- Aim of the task:
One line at a time, check the entries below for the word "Delta", and copy each line that has it.

--------------------------------

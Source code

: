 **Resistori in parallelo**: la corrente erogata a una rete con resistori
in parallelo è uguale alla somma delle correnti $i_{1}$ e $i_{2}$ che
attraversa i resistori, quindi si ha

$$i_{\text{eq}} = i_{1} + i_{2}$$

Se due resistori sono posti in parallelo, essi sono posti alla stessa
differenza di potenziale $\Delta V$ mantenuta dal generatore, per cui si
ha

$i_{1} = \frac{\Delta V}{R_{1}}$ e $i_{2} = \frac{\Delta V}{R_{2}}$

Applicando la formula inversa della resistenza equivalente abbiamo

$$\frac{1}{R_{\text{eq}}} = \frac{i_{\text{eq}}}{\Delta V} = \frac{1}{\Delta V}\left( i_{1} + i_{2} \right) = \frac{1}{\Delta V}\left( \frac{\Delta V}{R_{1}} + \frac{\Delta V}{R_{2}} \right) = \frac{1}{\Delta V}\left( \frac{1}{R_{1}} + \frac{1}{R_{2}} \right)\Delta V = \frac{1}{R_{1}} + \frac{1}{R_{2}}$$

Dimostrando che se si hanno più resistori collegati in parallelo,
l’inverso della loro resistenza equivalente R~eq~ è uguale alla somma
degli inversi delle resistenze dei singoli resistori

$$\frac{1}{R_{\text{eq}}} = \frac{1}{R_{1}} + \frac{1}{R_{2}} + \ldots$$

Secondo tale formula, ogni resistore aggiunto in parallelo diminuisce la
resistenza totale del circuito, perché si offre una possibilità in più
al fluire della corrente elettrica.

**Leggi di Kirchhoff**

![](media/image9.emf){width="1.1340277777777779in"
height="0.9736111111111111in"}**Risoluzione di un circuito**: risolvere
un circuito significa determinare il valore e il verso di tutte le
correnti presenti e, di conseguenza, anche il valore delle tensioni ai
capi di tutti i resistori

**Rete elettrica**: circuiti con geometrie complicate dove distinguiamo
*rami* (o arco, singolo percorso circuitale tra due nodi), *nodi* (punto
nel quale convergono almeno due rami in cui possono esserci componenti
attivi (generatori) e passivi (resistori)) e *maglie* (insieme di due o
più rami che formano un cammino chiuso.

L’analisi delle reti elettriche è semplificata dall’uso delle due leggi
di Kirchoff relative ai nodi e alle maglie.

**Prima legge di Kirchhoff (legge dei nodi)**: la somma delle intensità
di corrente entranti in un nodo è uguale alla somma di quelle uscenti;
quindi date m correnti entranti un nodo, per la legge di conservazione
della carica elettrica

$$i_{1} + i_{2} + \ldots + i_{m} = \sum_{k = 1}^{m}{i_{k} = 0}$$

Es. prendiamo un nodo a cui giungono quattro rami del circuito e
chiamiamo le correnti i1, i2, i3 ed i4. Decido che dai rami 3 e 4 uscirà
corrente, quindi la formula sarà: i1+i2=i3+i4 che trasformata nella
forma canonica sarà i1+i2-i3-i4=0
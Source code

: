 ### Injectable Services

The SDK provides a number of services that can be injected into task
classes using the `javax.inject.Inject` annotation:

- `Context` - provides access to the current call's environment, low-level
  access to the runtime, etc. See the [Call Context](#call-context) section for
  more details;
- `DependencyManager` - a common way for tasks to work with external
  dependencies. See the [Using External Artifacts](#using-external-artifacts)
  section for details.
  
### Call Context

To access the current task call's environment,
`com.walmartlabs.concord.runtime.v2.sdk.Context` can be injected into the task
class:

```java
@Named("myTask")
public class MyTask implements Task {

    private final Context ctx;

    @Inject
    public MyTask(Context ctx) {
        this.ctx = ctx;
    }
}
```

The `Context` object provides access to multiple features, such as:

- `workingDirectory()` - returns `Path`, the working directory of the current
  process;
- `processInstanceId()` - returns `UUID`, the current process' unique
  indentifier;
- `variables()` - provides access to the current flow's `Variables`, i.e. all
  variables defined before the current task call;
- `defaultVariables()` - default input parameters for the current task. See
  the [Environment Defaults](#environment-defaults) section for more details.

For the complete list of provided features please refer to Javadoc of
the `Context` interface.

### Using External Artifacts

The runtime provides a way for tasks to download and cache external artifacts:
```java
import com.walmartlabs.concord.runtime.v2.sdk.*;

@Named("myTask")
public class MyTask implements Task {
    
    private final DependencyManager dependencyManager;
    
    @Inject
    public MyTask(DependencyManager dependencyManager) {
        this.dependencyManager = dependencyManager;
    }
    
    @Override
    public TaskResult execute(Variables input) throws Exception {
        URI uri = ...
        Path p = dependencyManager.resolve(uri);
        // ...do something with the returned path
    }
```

--------------------------------

- Problem solution:
differenza di potenziale $\Delta V$ mantenuta dal generatore, per cui si
$i_{1} = \frac{\Delta V}{R_{1}}$ e $i_{2} = \frac{\Delta V}{R_{2}}$
$$\frac{1}{R_{\text{eq}}} = \frac{i_{\text{eq}}}{\Delta V} = \frac{1}{\Delta V}\left( i_{1} + i_{2} \right) = \frac{1}{\Delta V}\left( \frac{\Delta V}{R_{1}} + \frac{\Delta V}{R_{2}} \right) = \frac{1}{\Delta V}\left( \frac{1}{R_{1}} + \frac{1}{R_{2}} \right)\Delta V = \frac{1}{R_{1}} + \frac{1}{R_{2}}$$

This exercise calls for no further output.